First, we measure workstation performance with SPECviewperf 2020 (version 3.1), which renders, rotates, and zooms in and out of solid and wireframe models at 1080p resolution. The three subtests represent PTC’s Creo CAD platform, Autodesk’s Maya modeling and simulation software for film, TV, and games, and Dassault Systemes’ SolidWorks 3D rendering package.
Next up is Blender, an open-source 3D content-creation suite for modeling, animation, simulation, and compositing. We record the time it takes for Blender 4.2 to render three distinct scenes to measure CPU and GPU rendering performance.
Finally, we use PugetBench for Creators to test DaVinci Resolve Studio 18 video-editor performance on systems suitable for that challenging app. These automated tasks and features push the CPU and GPU, letting us gauge real-world media-creation speeds.
The Pro Max landed just behind the powerful Talon across SPECviewperf. The Velocity Micro also kept pace except in Creo, where the specialized GPU drivers in the Pro Max and Talon delivered a clear advantage.

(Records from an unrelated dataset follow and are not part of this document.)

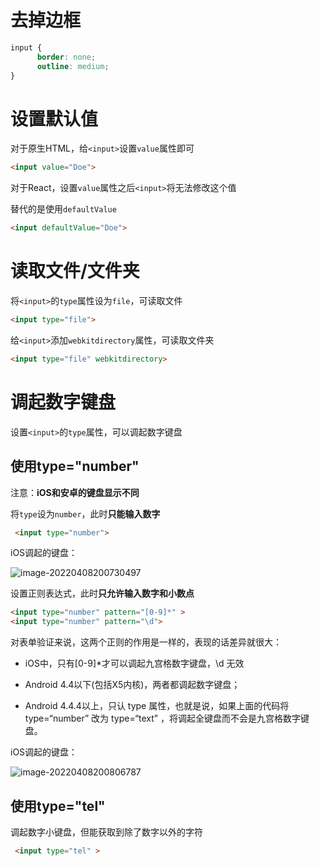# 去掉边框

```css
input {
      border: none;
      outline: medium;
}
```

# 设置默认值

对于原生HTML，给`<input>`设置`value`属性即可

```html
<input value="Doe">
```

对于React，设置`value`属性之后`<input>`将无法修改这个值

替代的是使用`defaultValue`

```html
<input defaultValue="Doe">
```

# 读取文件/文件夹

将`<input>`的`type`属性设为`file`，可读取文件

```html
<input type="file">
```

给`<input>`添加`webkitdirectory`属性，可读取文件夹

```html
<input type="file" webkitdirectory>
```



# 调起数字键盘

设置`<input>`的`type`属性，可以调起数字键盘

## 使用type="number"

注意：**iOS和安卓的键盘显示不同**

将`type`设为`number`，此时**只能输入数字**

```html
 <input type="number">
```

iOS调起的键盘：

![image-20220408200730497](http://picgo.chanwe.top/202204121729684.png)

设置正则表达式，此时**只允许输入数字和小数点**

```html
<input type="number" pattern="[0-9]*" >
<input type="number" pattern="\d"> 
```

对表单验证来说，这两个正则的作用是一样的，表现的话差异就很大：

- iOS中，只有[0-9]*才可以调起九宫格数字键盘，\d 无效

- Android 4.4以下(包括X5内核)，两者都调起数字键盘；

- Android 4.4.4以上，只认 type 属性，也就是说，如果上面的代码将 type=“number” 改为 type=“text” ，将调起全键盘而不会是九宫格数字键盘。

iOS调起的键盘：

![image-20220408200806787](http://picgo.chanwe.top/202204121729685.png)

## 使用type="tel"

调起数字小键盘，但能获取到除了数字以外的字符

```html
 <input type="tel" >
```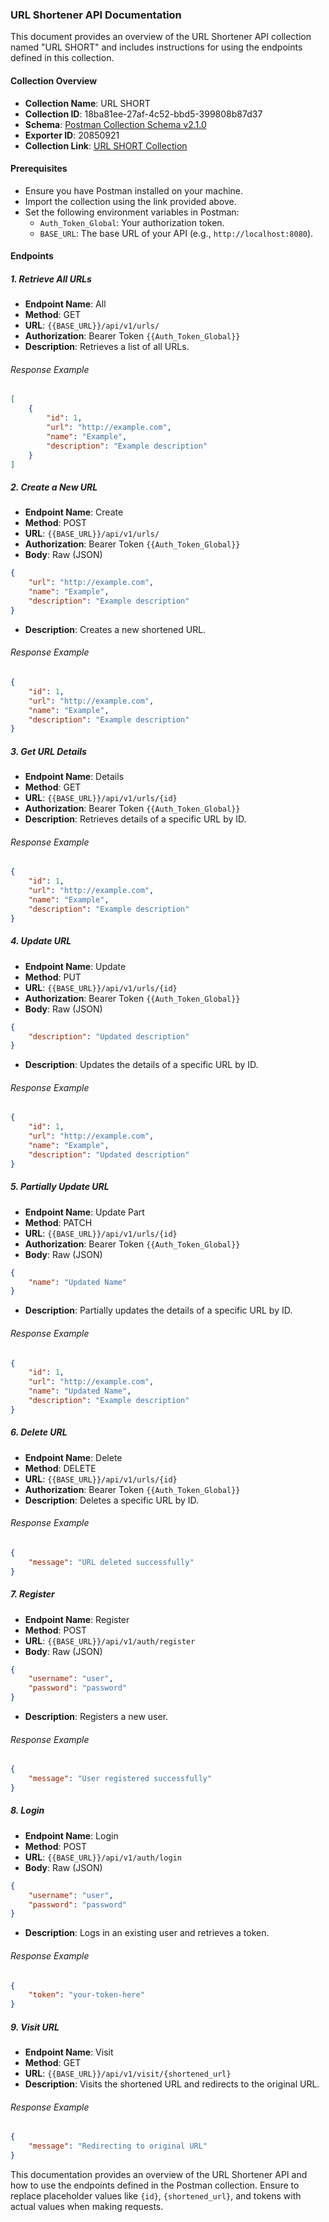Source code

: ### URL Shortener API Documentation

This document provides an overview of the URL Shortener API collection named "URL SHORT" and includes instructions for using the endpoints defined in this collection. 

#### Collection Overview
- **Collection Name**: URL SHORT
- **Collection ID**: 18ba81ee-27af-4c52-bbd5-399808b87d37
- **Schema**: [Postman Collection Schema v2.1.0](https://schema.getpostman.com/json/collection/v2.1.0/collection.json)
- **Exporter ID**: 20850921
- **Collection Link**: [URL SHORT Collection](https://lunar-escape-512016.postman.co/workspace/PREMBLY-WORKSPACE~5e032391-d8af-4960-9dc6-13b0994704c5/collection/20850921-18ba81ee-27af-4c52-bbd5-399808b87d37?action=share&source=collection_link&creator=20850921)

#### Prerequisites
- Ensure you have Postman installed on your machine.
- Import the collection using the link provided above.
- Set the following environment variables in Postman:
  - `Auth_Token_Global`: Your authorization token.
  - `BASE_URL`: The base URL of your API (e.g., `http://localhost:8080`).

#### Endpoints

##### 1. Retrieve All URLs
- **Endpoint Name**: All
- **Method**: GET
- **URL**: `{{BASE_URL}}/api/v1/urls/`
- **Authorization**: Bearer Token `{{Auth_Token_Global}}`
- **Description**: Retrieves a list of all URLs.

###### Response Example
```json
[
    {
        "id": 1,
        "url": "http://example.com",
        "name": "Example",
        "description": "Example description"
    }
]
```

##### 2. Create a New URL
- **Endpoint Name**: Create
- **Method**: POST
- **URL**: `{{BASE_URL}}/api/v1/urls/`
- **Authorization**: Bearer Token `{{Auth_Token_Global}}`
- **Body**: Raw (JSON)
```json
{
    "url": "http://example.com",
    "name": "Example",
    "description": "Example description"
}
```
- **Description**: Creates a new shortened URL.

###### Response Example
```json
{
    "id": 1,
    "url": "http://example.com",
    "name": "Example",
    "description": "Example description"
}
```

##### 3. Get URL Details
- **Endpoint Name**: Details
- **Method**: GET
- **URL**: `{{BASE_URL}}/api/v1/urls/{id}`
- **Authorization**: Bearer Token `{{Auth_Token_Global}}`
- **Description**: Retrieves details of a specific URL by ID.

###### Response Example
```json
{
    "id": 1,
    "url": "http://example.com",
    "name": "Example",
    "description": "Example description"
}
```

##### 4. Update URL
- **Endpoint Name**: Update
- **Method**: PUT
- **URL**: `{{BASE_URL}}/api/v1/urls/{id}`
- **Authorization**: Bearer Token `{{Auth_Token_Global}}`
- **Body**: Raw (JSON)
```json
{
    "description": "Updated description"
}
```
- **Description**: Updates the details of a specific URL by ID.

###### Response Example
```json
{
    "id": 1,
    "url": "http://example.com",
    "name": "Example",
    "description": "Updated description"
}
```

##### 5. Partially Update URL
- **Endpoint Name**: Update Part
- **Method**: PATCH
- **URL**: `{{BASE_URL}}/api/v1/urls/{id}`
- **Authorization**: Bearer Token `{{Auth_Token_Global}}`
- **Body**: Raw (JSON)
```json
{
    "name": "Updated Name"
}
```
- **Description**: Partially updates the details of a specific URL by ID.

###### Response Example
```json
{
    "id": 1,
    "url": "http://example.com",
    "name": "Updated Name",
    "description": "Example description"
}
```

##### 6. Delete URL
- **Endpoint Name**: Delete
- **Method**: DELETE
- **URL**: `{{BASE_URL}}/api/v1/urls/{id}`
- **Authorization**: Bearer Token `{{Auth_Token_Global}}`
- **Description**: Deletes a specific URL by ID.

###### Response Example
```json
{
    "message": "URL deleted successfully"
}
```

##### 7. Register
- **Endpoint Name**: Register
- **Method**: POST
- **URL**: `{{BASE_URL}}/api/v1/auth/register`
- **Body**: Raw (JSON)
```json
{
    "username": "user",
    "password": "password"
}
```
- **Description**: Registers a new user.

###### Response Example
```json
{
    "message": "User registered successfully"
}
```

##### 8. Login
- **Endpoint Name**: Login
- **Method**: POST
- **URL**: `{{BASE_URL}}/api/v1/auth/login`
- **Body**: Raw (JSON)
```json
{
    "username": "user",
    "password": "password"
}
```
- **Description**: Logs in an existing user and retrieves a token.

###### Response Example
```json
{
    "token": "your-token-here"
}
```

##### 9. Visit URL
- **Endpoint Name**: Visit
- **Method**: GET
- **URL**: `{{BASE_URL}}/api/v1/visit/{shortened_url}`
- **Description**: Visits the shortened URL and redirects to the original URL.

###### Response Example
```json
{
    "message": "Redirecting to original URL"
}
```

This documentation provides an overview of the URL Shortener API and how to use the endpoints defined in the Postman collection. Ensure to replace placeholder values like `{id}`, `{shortened_url}`, and tokens with actual values when making requests.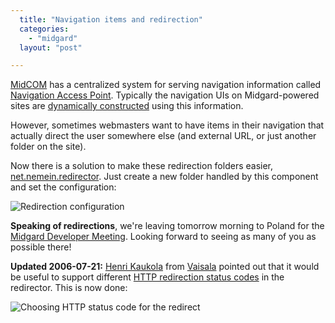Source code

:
 ```yaml
---
  title: "Navigation items and redirection"
  categories: 
    - "midgard"
  layout: "post"

---
```

[MidCOM][1] has a centralized system for serving navigation information called [Navigation Access Point][2]. Typically the navigation UIs on Midgard-powered sites are [dynamically constructed][3] using this information.

However, sometimes webmasters want to have items in their navigation that actually direct the user somewhere else (and external URL, or just another folder on the site). 

Now there is a solution to make these redirection folders easier, [net.nemein.redirector][4]. Just create a new folder handled by this component and set the configuration:

![Redirection configuration](http://bergie.iki.fi/midcom-serveattachmentguid-7ae2061c4b38bb9e3f933eab23f40fb2/redirector-config.jpg)

__Speaking of redirections__, we're leaving tomorrow morning to Poland for the [Midgard Developer Meeting][5]. Looking forward to seeing as many of you as possible there!

__Updated 2006-07-21:__ [Henri Kaukola][6] from [Vaisala][7] pointed out that it would be useful to support different [HTTP redirection status codes][8] in the redirector. This is now done:

![Choosing HTTP status code for the redirect](http://bergie.iki.fi/midcom-serveattachmentguid-adc7174fc2782d22d011541eec025287/redirector-http-status-codes.jpg)

[1]: http://www.midgard-project.org/documentation/midcom/
[2]: http://www.midgard-project.org/midcom-permalink-605136b3ee7596f0b53838dce41b6f5c
[3]: http://bergie.iki.fi/midcom-permalink-ee2a9adc38ab89dba7c45d4ad5a60de4
[4]: http://pear.midcom-project.org/index.php?package=net_nemein_redirector&release=1.0.0&downloads
[5]: http://www.midgard-project.org/community/events/e4f69dcc5fa78db88a9396a8f300dbad.html
[6]: http://www.kaukolaweb.com/
[7]: http://www.vaisala.com/
[8]: http://www.mattcutts.com/blog/seo-advice-discussing-302-redirects/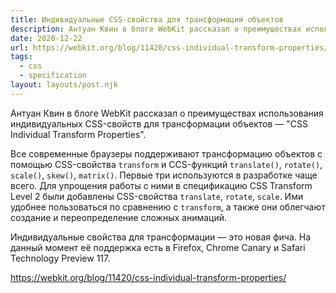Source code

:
 ```yaml
---
title: Индивидуальные CSS-свойства для трансформации объектов
description: Антуан Квин в блоге WebKit рассказал о преимуществах использования индивидуальных CSS-свойств для трансформации объектов
date: 2020-12-22
url: https://webkit.org/blog/11420/css-individual-transform-properties/
tags:
  - css
  - specification
layout: layouts/post.njk
---
```

Антуан Квин в блоге WebKit рассказал о преимуществах использования индивидуальных CSS-свойств для трансформации объектов — "CSS Individual Transform Properties".

Все современные браузеры поддерживают трансформацию объектов с помощью CSS-свойства `transform` и CCS-функций `translate()`, `rotate()`,  `scale()`, `skew()`, `matrix()`. Первые три используются в разработке чаще всего. Для упрощения работы с ними в спецификацию CSS Transform Level 2 были добавлены CSS-свойства `translate`, `rotate`,  `scale`. Ими удобнее пользоваться по сравнению с `transform`, а также они облегчают создание и переопределение сложных анимаций.

Индивидуальные свойства для трансформации — это новая фича. На данный момент её поддержка есть в Firefox, Chrome Canary и Safari Technology Preview 117.

https://webkit.org/blog/11420/css-individual-transform-properties/
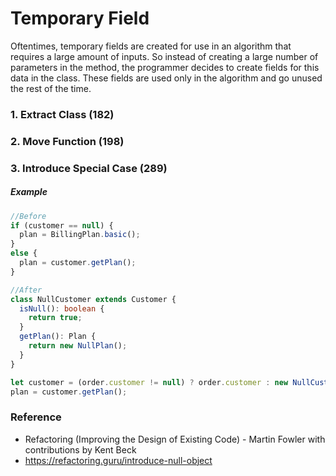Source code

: # Temporary Field
Oftentimes, temporary fields are created for use in an algorithm that requires a large amount of inputs. So instead of creating a large number of parameters in the method, the programmer decides to create fields for this data in the class. These fields are used only in the algorithm and go unused the rest of the time.

### 1. Extract Class (182)

### 2. Move Function (198)

### 3. Introduce Special Case (289)
##### Example
```typescript
//Before
if (customer == null) {
  plan = BillingPlan.basic();
}
else {
  plan = customer.getPlan();
}

//After
class NullCustomer extends Customer {
  isNull(): boolean {
    return true;
  }
  getPlan(): Plan {
    return new NullPlan();
  }
}

let customer = (order.customer != null) ? order.customer : new NullCustomer();
plan = customer.getPlan();
```


### Reference
- Refactoring (Improving the Design of Existing Code) - Martin Fowler with contributions by Kent Beck
- https://refactoring.guru/introduce-null-object
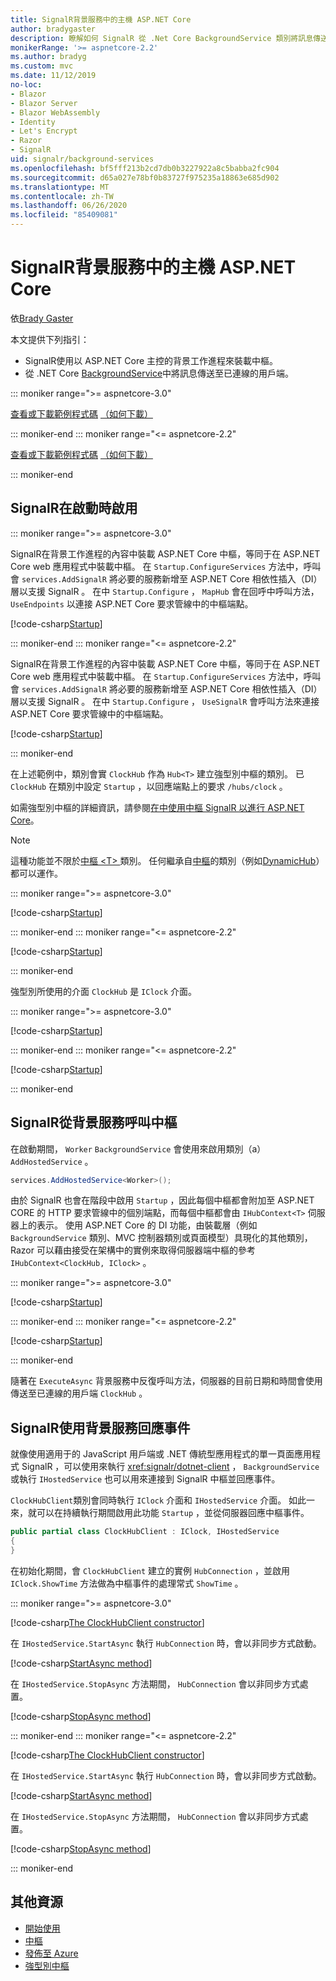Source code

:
 ```yaml
---
title: SignalR背景服務中的主機 ASP.NET Core
author: bradygaster
description: 瞭解如何 SignalR 從 .Net Core BackgroundService 類別將訊息傳送至用戶端。
monikerRange: '>= aspnetcore-2.2'
ms.author: bradyg
ms.custom: mvc
ms.date: 11/12/2019
no-loc:
- Blazor
- Blazor Server
- Blazor WebAssembly
- Identity
- Let's Encrypt
- Razor
- SignalR
uid: signalr/background-services
ms.openlocfilehash: bf5fff213b2cd7db0b3227922a8c5babba2fc904
ms.sourcegitcommit: d65a027e78bf0b83727f975235a18863e685d902
ms.translationtype: MT
ms.contentlocale: zh-TW
ms.lasthandoff: 06/26/2020
ms.locfileid: "85409081"
---
```

# <a name="host-aspnet-core-signalr-in-background-services"></a>SignalR背景服務中的主機 ASP.NET Core

依[Brady Gaster](https://twitter.com/bradygaster)

本文提供下列指引：

* SignalR使用以 ASP.NET Core 主控的背景工作進程來裝載中樞。
* 從 .NET Core [BackgroundService](xref:Microsoft.Extensions.Hosting.BackgroundService)中將訊息傳送至已連線的用戶端。

::: moniker range=">= aspnetcore-3.0"

[查看或下載範例程式碼](https://github.com/dotnet/AspNetCore.Docs/tree/master/aspnetcore/signalr/background-service/samples/3.x) [（如何下載）](xref:index#how-to-download-a-sample)

::: moniker-end
::: moniker range="<= aspnetcore-2.2"

[查看或下載範例程式碼](https://github.com/dotnet/AspNetCore.Docs/tree/master/aspnetcore/signalr/background-service/samples/2.2) [（如何下載）](xref:index#how-to-download-a-sample)

::: moniker-end

## <a name="enable-signalr-in-startup"></a>SignalR在啟動時啟用

::: moniker range=">= aspnetcore-3.0"

SignalR在背景工作進程的內容中裝載 ASP.NET Core 中樞，等同于在 ASP.NET Core web 應用程式中裝載中樞。 在 `Startup.ConfigureServices` 方法中，呼叫會 `services.AddSignalR` 將必要的服務新增至 ASP.NET Core 相依性插入（DI）層以支援 SignalR 。 在中 `Startup.Configure` ， `MapHub` 會在回呼中呼叫方法， `UseEndpoints` 以連接 ASP.NET Core 要求管線中的中樞端點。

[!code-csharp[Startup](background-service/samples/3.x/Server/Startup.cs?name=Startup)]

::: moniker-end
::: moniker range="<= aspnetcore-2.2"

SignalR在背景工作進程的內容中裝載 ASP.NET Core 中樞，等同于在 ASP.NET Core web 應用程式中裝載中樞。 在 `Startup.ConfigureServices` 方法中，呼叫會 `services.AddSignalR` 將必要的服務新增至 ASP.NET Core 相依性插入（DI）層以支援 SignalR 。 在中 `Startup.Configure` ， `UseSignalR` 會呼叫方法來連接 ASP.NET Core 要求管線中的中樞端點。

[!code-csharp[Startup](background-service/samples/2.2/Server/Startup.cs?name=Startup)]

::: moniker-end

在上述範例中，類別會實 `ClockHub` 作為 `Hub<T>` 建立強型別中樞的類別。 已 `ClockHub` 在類別中設定 `Startup` ，以回應端點上的要求 `/hubs/clock` 。

如需強型別中樞的詳細資訊，請參閱[在中使用中樞 SignalR 以進行 ASP.NET Core](xref:signalr/hubs#strongly-typed-hubs)。

> [!NOTE]
> 這種功能並不限於[中樞 \<T> ](xref:Microsoft.AspNetCore.SignalR.Hub`1)類別。 任何繼承自[中樞](xref:Microsoft.AspNetCore.SignalR.Hub)的類別（例如[DynamicHub](xref:Microsoft.AspNetCore.SignalR.DynamicHub)）都可以運作。

::: moniker range=">= aspnetcore-3.0"

[!code-csharp[Startup](background-service/samples/3.x/Server/ClockHub.cs?name=ClockHub)]

::: moniker-end
::: moniker range="<= aspnetcore-2.2"

[!code-csharp[Startup](background-service/samples/2.2/Server/ClockHub.cs?name=ClockHub)]

::: moniker-end

強型別所使用的介面 `ClockHub` 是 `IClock` 介面。

::: moniker range=">= aspnetcore-3.0"

[!code-csharp[Startup](background-service/samples/3.x/HubServiceInterfaces/IClock.cs?name=IClock)]

::: moniker-end
::: moniker range="<= aspnetcore-2.2"

[!code-csharp[Startup](background-service/samples/2.2/HubServiceInterfaces/IClock.cs?name=IClock)]

::: moniker-end

## <a name="call-a-signalr-hub-from-a-background-service"></a>SignalR從背景服務呼叫中樞

在啟動期間， `Worker` `BackgroundService` 會使用來啟用類別（a） `AddHostedService` 。

```csharp
services.AddHostedService<Worker>();
```

由於 SignalR 也會在階段中啟用 `Startup` ，因此每個中樞都會附加至 ASP.NET CORE 的 HTTP 要求管線中的個別端點，而每個中樞都會由 `IHubContext<T>` 伺服器上的表示。 使用 ASP.NET Core 的 DI 功能，由裝載層（例如 `BackgroundService` 類別、MVC 控制器類別或頁面模型）具現化的其他類別， Razor 可以藉由接受在架構中的實例來取得伺服器端中樞的參考 `IHubContext<ClockHub, IClock>` 。

::: moniker range=">= aspnetcore-3.0"

[!code-csharp[Startup](background-service/samples/3.x/Server/Worker.cs?name=Worker)]

::: moniker-end
::: moniker range="<= aspnetcore-2.2"

[!code-csharp[Startup](background-service/samples/2.2/Server/Worker.cs?name=Worker)]

::: moniker-end

隨著在 `ExecuteAsync` 背景服務中反復呼叫方法，伺服器的目前日期和時間會使用傳送至已連線的用戶端 `ClockHub` 。

## <a name="react-to-signalr-events-with-background-services"></a>SignalR使用背景服務回應事件

就像使用適用于的 JavaScript 用戶端或 .NET 傳統型應用程式的單一頁面應用程式 SignalR ，可以使用來執行 <xref:signalr/dotnet-client> ， `BackgroundService` 或執行 `IHostedService` 也可以用來連接到 SignalR 中樞並回應事件。

`ClockHubClient`類別會同時執行 `IClock` 介面和 `IHostedService` 介面。 如此一來，就可以在持續執行期間啟用此功能 `Startup` ，並從伺服器回應中樞事件。

```csharp
public partial class ClockHubClient : IClock, IHostedService
{
}
```

在初始化期間，會 `ClockHubClient` 建立的實例 `HubConnection` ，並啟用 `IClock.ShowTime` 方法做為中樞事件的處理常式 `ShowTime` 。

::: moniker range=">= aspnetcore-3.0"

[!code-csharp[The ClockHubClient constructor](background-service/samples/3.x/Clients.ConsoleTwo/ClockHubClient.cs?name=ClockHubClientCtor)]

在 `IHostedService.StartAsync` 執行 `HubConnection` 時，會以非同步方式啟動。

[!code-csharp[StartAsync method](background-service/samples/3.x/Clients.ConsoleTwo/ClockHubClient.cs?name=StartAsync)]

在 `IHostedService.StopAsync` 方法期間， `HubConnection` 會以非同步方式處置。

[!code-csharp[StopAsync method](background-service/samples/3.x/Clients.ConsoleTwo/ClockHubClient.cs?name=StopAsync)]

::: moniker-end
::: moniker range="<= aspnetcore-2.2"

[!code-csharp[The ClockHubClient constructor](background-service/samples/2.2/Clients.ConsoleTwo/ClockHubClient.cs?name=ClockHubClientCtor)]

在 `IHostedService.StartAsync` 執行 `HubConnection` 時，會以非同步方式啟動。

[!code-csharp[StartAsync method](background-service/samples/2.2/Clients.ConsoleTwo/ClockHubClient.cs?name=StartAsync)]

在 `IHostedService.StopAsync` 方法期間， `HubConnection` 會以非同步方式處置。

[!code-csharp[StopAsync method](background-service/samples/2.2/Clients.ConsoleTwo/ClockHubClient.cs?name=StopAsync)]

::: moniker-end

## <a name="additional-resources"></a>其他資源

* [開始使用](xref:tutorials/signalr)
* [中樞](xref:signalr/hubs)
* [發佈至 Azure](xref:signalr/publish-to-azure-web-app)
* [強型別中樞](xref:signalr/hubs#strongly-typed-hubs)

Blender’s CPU test scales to all available cores and threads, allowing the Falcon and ThinkStation to flex their muscle and pull well ahead of the Pro Max. In the GPU portion, however (not charted here), the Pro Max was even-keel with the Falcon, owing to their use of the same RTX Pro 6000 GPU.
The Pro Max truly whomped the crowd on the DaVinci Resolve benchmark, posting a dominant score that none of the other systems could match.